Le climat de la France se détériore à un point effrayant. Quel que soit l’angle sous lequel l’analyse objective se place, force est de constater que notre pays part à vau-l’eau, sur à peu près tous les plans. Cela dans un climat de violence qui ne peut que faire craindre le pire pour les mois à venir. Au point que beaucoup pensent que nous vivons actuellement une période de pré-guerre civile.

A-t-on déjà vu un espace public dans lequel il n’est plus possible de vaquer tranquillement sans être contrôlé, fouillé, identifié, suspecté ? Espace public devenu un lieu de risque, de danger, de stress, sillonné par des militaires armés jusqu’aux dents.

A-t-on déjà vu dans l’histoire de France des villes entières interdites à la police, à la justice, aux Français “de souche”. Villes devenues des territoires étrangers, prêts à en découdre avec les « franchouillards ».

A-t-on déjà vu un pays survivre à une invasion organisée par les élites du pays envahi, entraînant un cortège d’insécurité et de violence, et des coûts gigantesques qui creusent des déficits déjà abyssaux ?
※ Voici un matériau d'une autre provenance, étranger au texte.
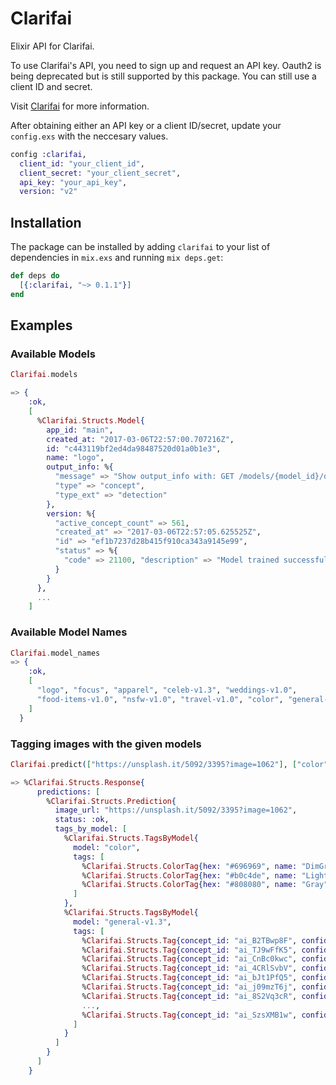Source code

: # Clarifai

Elixir API for Clarifai.

To use Clarifai's API, you need to sign up and request an API key.
Oauth2 is being deprecated but is still supported by this package. You can still use a client ID and secret.

Visit [Clarifai](https://developer.clarifai.com/) for more information.

After obtaining either an API key or a client ID/secret, update your `config.exs` with the neccesary values.

```elixir
config :clarifai,
  client_id: "your_client_id",
  client_secret: "your_client_secret",
  api_key: "your_api_key",
  version: "v2"
```

## Installation

The package can be installed by adding `clarifai` to your list of dependencies in `mix.exs` and running `mix deps.get`:

```elixir
def deps do
  [{:clarifai, "~> 0.1.1"}]
end
```

## Examples

### Available Models

```elixir
Clarifai.models

=> {
    :ok,
    [
      %Clarifai.Structs.Model{
        app_id: "main",
        created_at: "2017-03-06T22:57:00.707216Z",
        id: "c443119bf2ed4da98487520d01a0b1e3",
        name: "logo",
        output_info: %{
          "message" => "Show output_info with: GET /models/{model_id}/output_info",
          "type" => "concept",
          "type_ext" => "detection"
        },
        version: %{
          "active_concept_count" => 561,
          "created_at" => "2017-03-06T22:57:05.625525Z",
          "id" => "ef1b7237d28b415f910ca343a9145e99",
          "status" => %{
            "code" => 21100, "description" => "Model trained successfully"
          }
        }
      },
      ...
    ]
```

### Available Model Names

```elixir
Clarifai.model_names
=> {
    :ok,
    [
      "logo", "focus", "apparel", "celeb-v1.3", "weddings-v1.0",
      "food-items-v1.0", "nsfw-v1.0", "travel-v1.0", "color", "general-v1.3"
    ]
  }
```

### Tagging images with the given models

```elixir
Clarifai.predict(["https://unsplash.it/5092/3395?image=1062"], ["color", "general-v1.3"])

=> %Clarifai.Structs.Response{
      predictions: [
        %Clarifai.Structs.Prediction{
          image_url: "https://unsplash.it/5092/3395?image=1062",
          status: :ok,
          tags_by_model: [
            %Clarifai.Structs.TagsByModel{
              model: "color",
              tags: [
                %Clarifai.Structs.ColorTag{hex: "#696969", name: "DimGray", value: 0.20425},
                %Clarifai.Structs.ColorTag{hex: "#b0c4de", name: "LightSteelBlue", value: 0.40675},
                %Clarifai.Structs.ColorTag{hex: "#808080", name: "Gray", value: 0.389}
              ]
            },
            %Clarifai.Structs.TagsByModel{
              model: "general-v1.3",
              tags: [
                %Clarifai.Structs.Tag{concept_id: "ai_B2TBwp8F", confidence: 0.9732083, name: "bed"},
                %Clarifai.Structs.Tag{concept_id: "ai_TJ9wFfK5", confidence: 0.96748126, name: "portrait"},
                %Clarifai.Structs.Tag{concept_id: "ai_CnBc0kwc", confidence: 0.94953597, name: "sleep"},
                %Clarifai.Structs.Tag{concept_id: "ai_4CRlSvbV", confidence: 0.9400542, name: "cute"},
                %Clarifai.Structs.Tag{concept_id: "ai_bJt1PfQ5", confidence: 0.91432786, name: "bedroom"},
                %Clarifai.Structs.Tag{concept_id: "ai_j09mzT6j", confidence: 0.9100505, name: "family"},
                %Clarifai.Structs.Tag{concept_id: "ai_8S2Vq3cR", confidence: 0.89849144, name: "dog"},
                ...,
                %Clarifai.Structs.Tag{concept_id: "ai_SzsXMB1w", confidence: 0.7452092, name: "animal"}
              ]
            }
          ]
        }
      ]
    }
```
A-t-on déjà vu un  gouvernement se préparant honteusement à prendre la fuite dans quelques semaines, vers des postes dorés créés sur mesure pour assurer à ses membres des fins de vie financières heureuses ?

Pour toutes ces raisons, le climat devient peu à peu insurrectionnel : une étincelle pourrait déclencher des troubles graves, voire même une guerre civile bien difficile à juguler, tant le possible chaos risque d’être multiforme, et donc plus maîtrisable.

Pour chacun d’entre nous, le temps du courage a sonné.
Regardons les choses en face, froidement, lucidement, en faisant taire notre légitime colère. Depuis les années 70, La gauche comme la droite, complices objectives, règnent en maitres en se passant alternativement le pouvoir.
Leur idéologie est semblable, ils croient que la liberté et les droits individuels, l’accueil de l’autre, le renoncement à la nation, à notre identité, à notre culture, à notre terre, sont les « valeurs actuelles ».
Cette idéologie n’a donc rien de nouveau. Je me souviens de ma stupeur en entendant V.G.E. le jour de son élection proclamer : « Nous allons vider le programme commun de la gauche de son contenu » et immédiatement après appliquer, à quelques variantes près, ce contenu.     

La « suite » a consisté pour les présidents successifs  à déconstruire l’autorité, la règle, la famille, les frontières, la nation. Ce sont eux qui ont détruit (au grand dam de Pasqua et de Seguin) l’école de la république. Ce sont eux qui ont nourri le communautarisme, ce sont eux qui ont désarmé la nation face au terrorisme et à l’islamisme, ce sont eux qui ont voulu et veulent encore arracher chaque homme et chaque femme à ses racines.

Ils furent tous sans exception des « bien pensants » ne voulant pas faire de vagues, et leurs « obligés » ont patiemment, méthodiquement envahis tous les rouages de la société au point qu’il va falloir tailler à la hache et non plus au karcher pour nettoyer le « Système ».
Ce qu’ils veulent est clair : un monde de consommateurs nomades et interchangeables un monde sans ancrage, sans histoire, sans limites.

Et c’est ce monde hors sol que Macron et, ne nous y trompons pas Fillon, veulent nous conduire.
Ils veulent simplement continuer à s’ouvrir à l’autre, à toutes les migrations, à renoncer à modeler et réguler notre économie, nos finances, notre industrie, notre agriculture etc.
Ils veulent continuer à nous soumettre à la mondialisation meurtrière des multinationales, à toutes les places financières, à tous les vents commerciaux.
Ils veulent rester dans leur continuité, et de cette continuité, les Français en colère n’en veulent plus, ils ne les supportent plus, ils sont décidés à en découdre avec eux.
Ils veulent remettre de l’ordre dans le chaos ambiant qui fracture notre société, et pour cela, la droite, la vraie droite de Marine, la France en a besoin, car jamais la France n’a été autant en péril.

Ne laissons pas encore une fois la France dans les mains de cette « caste » destructrice, en avril et en mai faisons ce qu’il nous plait, votons pour la victoire de Marine, notre victoire.